Records drawn from a dataset:
════════
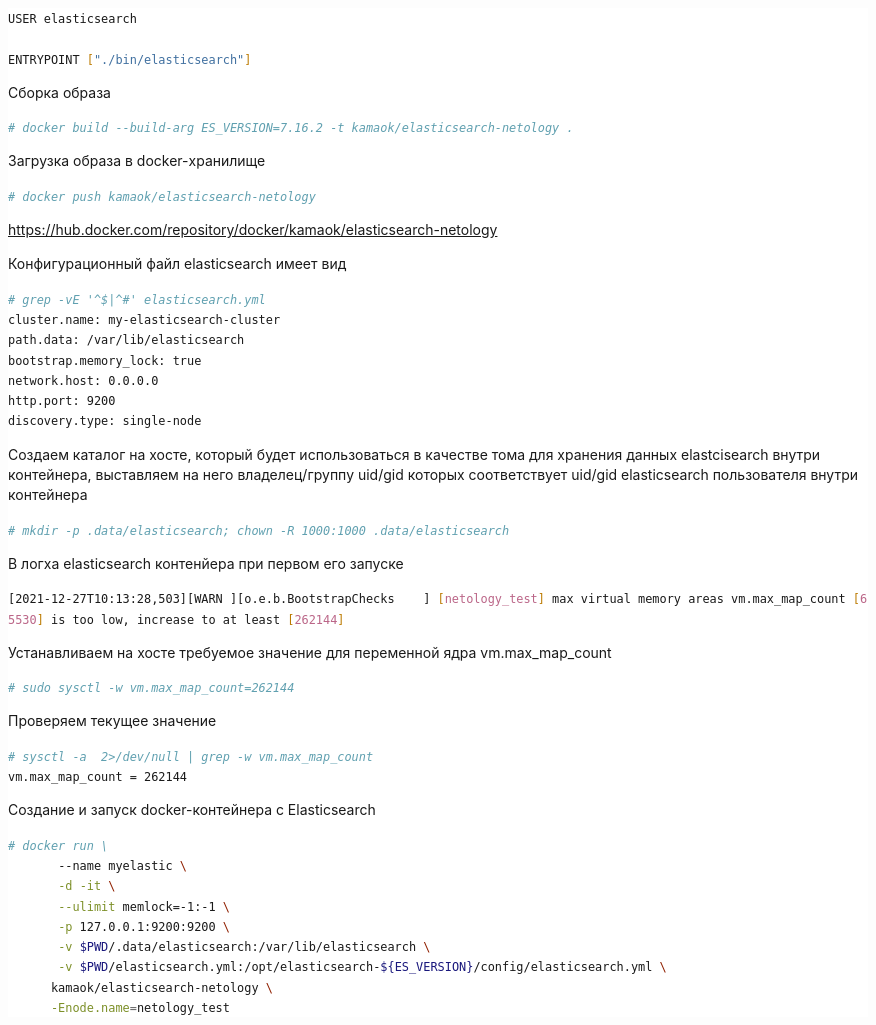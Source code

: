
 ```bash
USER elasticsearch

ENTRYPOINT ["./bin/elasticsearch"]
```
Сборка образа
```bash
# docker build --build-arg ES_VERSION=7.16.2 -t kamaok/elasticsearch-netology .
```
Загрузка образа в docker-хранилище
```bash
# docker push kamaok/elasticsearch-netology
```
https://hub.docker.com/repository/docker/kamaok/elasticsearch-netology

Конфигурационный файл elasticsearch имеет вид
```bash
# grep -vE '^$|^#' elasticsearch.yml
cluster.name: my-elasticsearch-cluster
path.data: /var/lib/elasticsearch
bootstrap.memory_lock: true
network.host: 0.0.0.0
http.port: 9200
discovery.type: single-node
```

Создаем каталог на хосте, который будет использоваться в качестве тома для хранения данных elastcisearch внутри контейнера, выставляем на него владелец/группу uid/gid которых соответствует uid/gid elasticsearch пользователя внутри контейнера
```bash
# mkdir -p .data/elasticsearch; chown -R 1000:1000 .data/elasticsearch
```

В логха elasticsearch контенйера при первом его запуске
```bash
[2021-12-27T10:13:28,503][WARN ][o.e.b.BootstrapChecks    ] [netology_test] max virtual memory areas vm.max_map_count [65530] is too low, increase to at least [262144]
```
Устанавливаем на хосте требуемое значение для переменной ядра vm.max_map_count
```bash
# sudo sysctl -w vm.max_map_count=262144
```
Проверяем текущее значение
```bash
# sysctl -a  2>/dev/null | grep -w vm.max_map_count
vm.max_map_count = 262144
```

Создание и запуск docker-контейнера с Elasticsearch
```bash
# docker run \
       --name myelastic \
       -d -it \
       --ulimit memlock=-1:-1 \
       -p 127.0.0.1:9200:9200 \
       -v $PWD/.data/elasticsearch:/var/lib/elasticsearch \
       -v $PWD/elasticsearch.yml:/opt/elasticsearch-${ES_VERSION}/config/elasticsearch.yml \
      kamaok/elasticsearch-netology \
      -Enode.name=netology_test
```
════════
Output every record above exactly, leaving out the pictures.

Completed exercise =>
Source code

:
 ```bash
USER elasticsearch

ENTRYPOINT ["./bin/elasticsearch"]
```
Сборка образа
```bash
# docker build --build-arg ES_VERSION=7.16.2 -t kamaok/elasticsearch-netology .
```
Загрузка образа в docker-хранилище
```bash
# docker push kamaok/elasticsearch-netology
```
https://hub.docker.com/repository/docker/kamaok/elasticsearch-netology

Конфигурационный файл elasticsearch имеет вид
```bash
# grep -vE '^$|^#' elasticsearch.yml
cluster.name: my-elasticsearch-cluster
path.data: /var/lib/elasticsearch
bootstrap.memory_lock: true
network.host: 0.0.0.0
http.port: 9200
discovery.type: single-node
```

Создаем каталог на хосте, который будет использоваться в качестве тома для хранения данных elastcisearch внутри контейнера, выставляем на него владелец/группу uid/gid которых соответствует uid/gid elasticsearch пользователя внутри контейнера
```bash
# mkdir -p .data/elasticsearch; chown -R 1000:1000 .data/elasticsearch
```

В логха elasticsearch контенйера при первом его запуске
```bash
[2021-12-27T10:13:28,503][WARN ][o.e.b.BootstrapChecks    ] [netology_test] max virtual memory areas vm.max_map_count [65530] is too low, increase to at least [262144]
```
Устанавливаем на хосте требуемое значение для переменной ядра vm.max_map_count
```bash
# sudo sysctl -w vm.max_map_count=262144
```
Проверяем текущее значение
```bash
# sysctl -a  2>/dev/null | grep -w vm.max_map_count
vm.max_map_count = 262144
```

Создание и запуск docker-контейнера с Elasticsearch
```bash
# docker run \
       --name myelastic \
       -d -it \
       --ulimit memlock=-1:-1 \
       -p 127.0.0.1:9200:9200 \
       -v $PWD/.data/elasticsearch:/var/lib/elasticsearch \
       -v $PWD/elasticsearch.yml:/opt/elasticsearch-${ES_VERSION}/config/elasticsearch.yml \
      kamaok/elasticsearch-netology \
      -Enode.name=netology_test
```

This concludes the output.